O tom varia à volta do sólido, a luminosidade varia entre o topo e a base do sólido, e a saturação é a distância ao centro.

Fig. 5

O tom [n. do t. – do inglês “hue”, na sua tradução directa “coloração”] é o atributo perceptivo associado aos nomes das cores elementares. Permite-nos identificar categorias básicas de cores como azul, verde, amarelo, vermelho e púrpura.

As pessoas com visão normal das cores referem que as cores seguem uma sequência natural baseada na semelhança de umas com as outras. Para a maioria das pessoas com deficiência na percepção da cor, a capacidade de discriminar entre cores com base no tom é reduzida.


Fig. 6


A luminosidade corresponde à quantidade de luz que parece ser reflectida de uma superfície colorida, relativamente às superfícies próximas.

A luminosidade, tal como o tom, é um atributo perceptivo que não pode ser calculado apenas com base em medições físicas.
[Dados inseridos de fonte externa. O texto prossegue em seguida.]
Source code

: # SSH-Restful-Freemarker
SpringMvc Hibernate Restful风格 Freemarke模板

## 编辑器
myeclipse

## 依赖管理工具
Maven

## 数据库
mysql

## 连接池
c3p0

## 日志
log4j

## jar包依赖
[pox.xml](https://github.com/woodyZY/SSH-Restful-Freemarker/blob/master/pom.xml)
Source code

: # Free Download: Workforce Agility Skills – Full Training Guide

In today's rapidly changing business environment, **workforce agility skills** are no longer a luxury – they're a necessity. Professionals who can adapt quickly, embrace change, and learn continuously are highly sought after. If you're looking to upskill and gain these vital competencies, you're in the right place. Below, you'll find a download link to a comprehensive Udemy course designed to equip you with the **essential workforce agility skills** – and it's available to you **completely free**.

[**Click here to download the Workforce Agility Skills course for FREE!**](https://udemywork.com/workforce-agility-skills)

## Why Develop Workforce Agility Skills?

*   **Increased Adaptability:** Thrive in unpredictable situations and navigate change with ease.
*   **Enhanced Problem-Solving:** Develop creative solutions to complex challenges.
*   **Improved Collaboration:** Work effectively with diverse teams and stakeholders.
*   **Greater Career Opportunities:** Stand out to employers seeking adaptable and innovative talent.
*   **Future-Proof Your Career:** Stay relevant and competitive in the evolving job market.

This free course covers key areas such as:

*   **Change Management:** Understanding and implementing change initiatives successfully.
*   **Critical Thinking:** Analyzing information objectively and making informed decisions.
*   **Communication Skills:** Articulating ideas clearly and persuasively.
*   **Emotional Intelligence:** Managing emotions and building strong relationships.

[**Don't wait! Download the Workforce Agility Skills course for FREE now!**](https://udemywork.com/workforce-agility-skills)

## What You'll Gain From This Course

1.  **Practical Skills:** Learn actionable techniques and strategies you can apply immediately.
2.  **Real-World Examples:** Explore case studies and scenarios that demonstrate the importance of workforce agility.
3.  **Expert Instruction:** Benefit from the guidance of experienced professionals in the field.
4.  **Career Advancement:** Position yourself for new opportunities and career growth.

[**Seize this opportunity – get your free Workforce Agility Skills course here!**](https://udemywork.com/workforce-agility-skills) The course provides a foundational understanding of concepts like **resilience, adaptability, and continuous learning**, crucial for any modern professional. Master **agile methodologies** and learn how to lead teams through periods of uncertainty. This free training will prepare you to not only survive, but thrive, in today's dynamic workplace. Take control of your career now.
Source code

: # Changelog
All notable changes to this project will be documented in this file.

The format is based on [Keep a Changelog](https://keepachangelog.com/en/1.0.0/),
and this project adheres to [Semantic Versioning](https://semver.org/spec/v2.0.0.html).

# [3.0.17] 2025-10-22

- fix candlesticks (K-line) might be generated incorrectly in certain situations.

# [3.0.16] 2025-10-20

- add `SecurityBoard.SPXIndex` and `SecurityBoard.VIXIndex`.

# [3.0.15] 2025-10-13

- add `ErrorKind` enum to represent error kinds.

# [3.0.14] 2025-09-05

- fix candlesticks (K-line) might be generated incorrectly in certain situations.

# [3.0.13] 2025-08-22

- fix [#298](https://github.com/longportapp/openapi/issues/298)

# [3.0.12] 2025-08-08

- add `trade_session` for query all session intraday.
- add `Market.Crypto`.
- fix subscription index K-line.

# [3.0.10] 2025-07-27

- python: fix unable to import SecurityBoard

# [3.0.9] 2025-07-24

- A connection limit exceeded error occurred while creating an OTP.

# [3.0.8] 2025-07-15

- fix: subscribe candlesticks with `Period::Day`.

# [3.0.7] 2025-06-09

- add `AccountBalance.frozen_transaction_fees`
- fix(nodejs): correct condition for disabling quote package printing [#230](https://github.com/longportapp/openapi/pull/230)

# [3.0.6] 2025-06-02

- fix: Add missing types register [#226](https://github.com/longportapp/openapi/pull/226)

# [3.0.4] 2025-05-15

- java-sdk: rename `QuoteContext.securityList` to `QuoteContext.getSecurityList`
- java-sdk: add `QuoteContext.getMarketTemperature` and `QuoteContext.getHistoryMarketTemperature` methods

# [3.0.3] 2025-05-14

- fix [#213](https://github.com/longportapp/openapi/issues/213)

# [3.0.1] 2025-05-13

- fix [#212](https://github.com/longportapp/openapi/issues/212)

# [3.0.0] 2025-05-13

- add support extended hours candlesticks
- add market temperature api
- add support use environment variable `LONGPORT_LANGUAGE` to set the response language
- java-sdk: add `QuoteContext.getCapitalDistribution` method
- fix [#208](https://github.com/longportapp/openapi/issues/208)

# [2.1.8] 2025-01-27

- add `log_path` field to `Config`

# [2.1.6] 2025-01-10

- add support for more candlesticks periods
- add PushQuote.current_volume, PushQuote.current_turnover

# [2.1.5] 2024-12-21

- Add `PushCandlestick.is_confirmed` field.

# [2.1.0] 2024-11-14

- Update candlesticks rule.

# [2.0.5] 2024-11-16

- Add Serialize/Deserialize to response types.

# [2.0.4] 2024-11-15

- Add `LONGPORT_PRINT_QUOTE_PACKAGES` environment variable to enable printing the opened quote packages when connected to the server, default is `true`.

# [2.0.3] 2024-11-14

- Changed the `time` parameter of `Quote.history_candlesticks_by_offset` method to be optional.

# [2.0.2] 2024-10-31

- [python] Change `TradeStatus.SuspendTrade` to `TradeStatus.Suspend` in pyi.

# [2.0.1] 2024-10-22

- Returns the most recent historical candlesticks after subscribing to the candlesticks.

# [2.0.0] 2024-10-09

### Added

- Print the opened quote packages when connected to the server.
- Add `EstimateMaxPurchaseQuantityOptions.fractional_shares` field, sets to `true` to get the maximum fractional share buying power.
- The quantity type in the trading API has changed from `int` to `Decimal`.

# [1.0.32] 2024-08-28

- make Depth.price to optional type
É o mais importante atributo para tornar o contraste mais eficaz.

Com a deficiência na percepção da cor, a capacidade de distinguir as cores com base na luminosidade é reduzida.


Fig. 7


Para uma pessoa com visão parcial e deficiência na percepção da cor, o painel da esquerda pode parecer o que o painel da direita parece para uma pessoa com uma visão normal.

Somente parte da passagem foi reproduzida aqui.